If scarcity is our default position, we are being driven by fear. Abundance is underpinned by love. 

There are only a few older people I know who have done their inner work. They have chosen to love anyway regardless of whatever life throws at them. You can see it in the twinkling of their eyes.

‘You can have a wonky nose and a crooked mouth and a double chin and stick-out teeth, but if you have good thoughts it will shine out of your face like sunbeams and you will always look lovely.’ Roald Dahl.

 We have an old Christmas decoration.  It’s an angel with a crimson satin dress and beautiful gold wings. She sits on top of our tree each year. We bought her when our children were tiny and our eldest turned forty this month. She’s old. Last Christmas, as I was decorating our tree, I noticed her wings were looking shabby. The gilt had worn off in some places.  I dug through my thousands of pens *ahem* and found a gold paint pen and gave her a much needed touchup.

I feel like that sometimes. My gilding has been worn by many things over the years. The wear and tear was sometimes self inflicted, or by others, more often just living life.

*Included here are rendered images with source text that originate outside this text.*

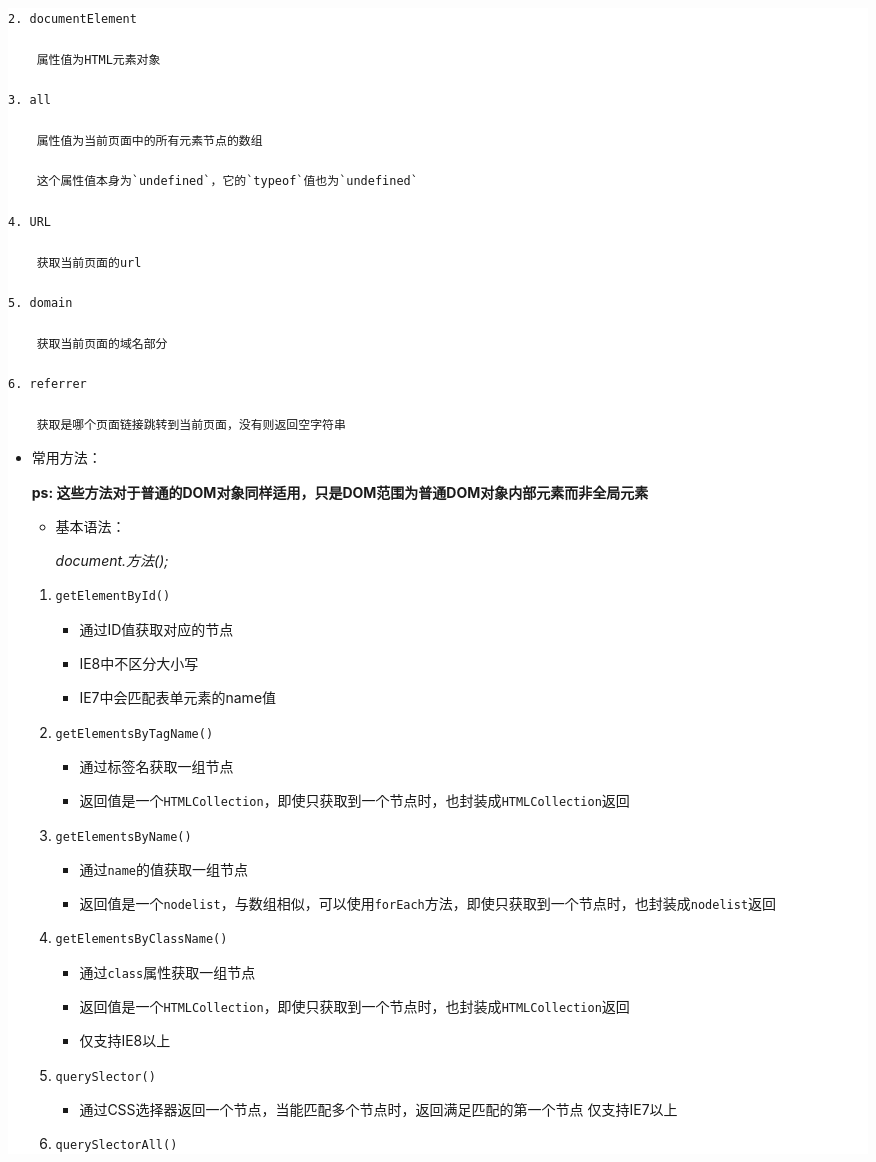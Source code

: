     2. documentElement

        属性值为HTML元素对象

    3. all

        属性值为当前页面中的所有元素节点的数组

        这个属性值本身为`undefined`，它的`typeof`值也为`undefined`

    4. URL

        获取当前页面的url

    5. domain

        获取当前页面的域名部分

    6. referrer

        获取是哪个页面链接跳转到当前页面，没有则返回空字符串

- 常用方法：

    **ps: 这些方法对于普通的DOM对象同样适用，只是DOM范围为普通DOM对象内部元素而非全局元素**

    - 基本语法：

        *document.方法();*

    1. `getElementById()`

        - 通过ID值获取对应的节点

        - IE8中不区分大小写

        - IE7中会匹配表单元素的name值

    2. `getElementsByTagName()`

        - 通过标签名获取一组节点
        
        - 返回值是一个`HTMLCollection`，即使只获取到一个节点时，也封装成`HTMLCollection`返回

    3. `getElementsByName()`

        - 通过`name`的值获取一组节点

        - 返回值是一个`nodelist`，与数组相似，可以使用`forEach`方法，即使只获取到一个节点时，也封装成`nodelist`返回

    4. `getElementsByClassName()`

        - 通过`class`属性获取一组节点

        - 返回值是一个`HTMLCollection`，即使只获取到一个节点时，也封装成`HTMLCollection`返回

        - 仅支持IE8以上

    5. `querySlector()`

        - 通过CSS选择器返回一个节点，当能匹配多个节点时，返回满足匹配的第一个节点
        仅支持IE7以上

    6. `querySlectorAll()`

But each time there was a choice to become a better person. 

We all have a choice to become bitter or better.

When my time comes to leave this life, I want to be remembered as a person who loved and was loved. My wings may be tattered and the gold rubbed off— but it’s not a bad thing. Like in the story, ‘The Velveteen Rabbit,’ it’s what makes me real. 

Here is the quote in case you haven’t read this wonderful story. I particularly love that it’s a rocking horse who is speaking.

‘Generally, by the time you are Real, most of your hair has been loved off, and your eyes drop out and you get loose in the joints and very shabby. But these things don’t matter at all, because once you are Real you can’t be ugly, except to people who don’t understand.’ -The Velveteen Rabbit — Marjory Williams

This is our dear old rocking horse, ‘Bessie.’ Bessie is missing her eyes and quite a lot of hair because she is well loved. A second generation of children now ride Bessie and my cup runneth over. 

Next time you look in the mirror and notice the laugh lines, or crows feet, maybe worry lines that are becoming etched into your face, I hope you will remember that growing old is inevitable but growing up is a choice. 

May you be remembered as someone who loved and was loved.

Sending my love to you and yours. Thank you for reading.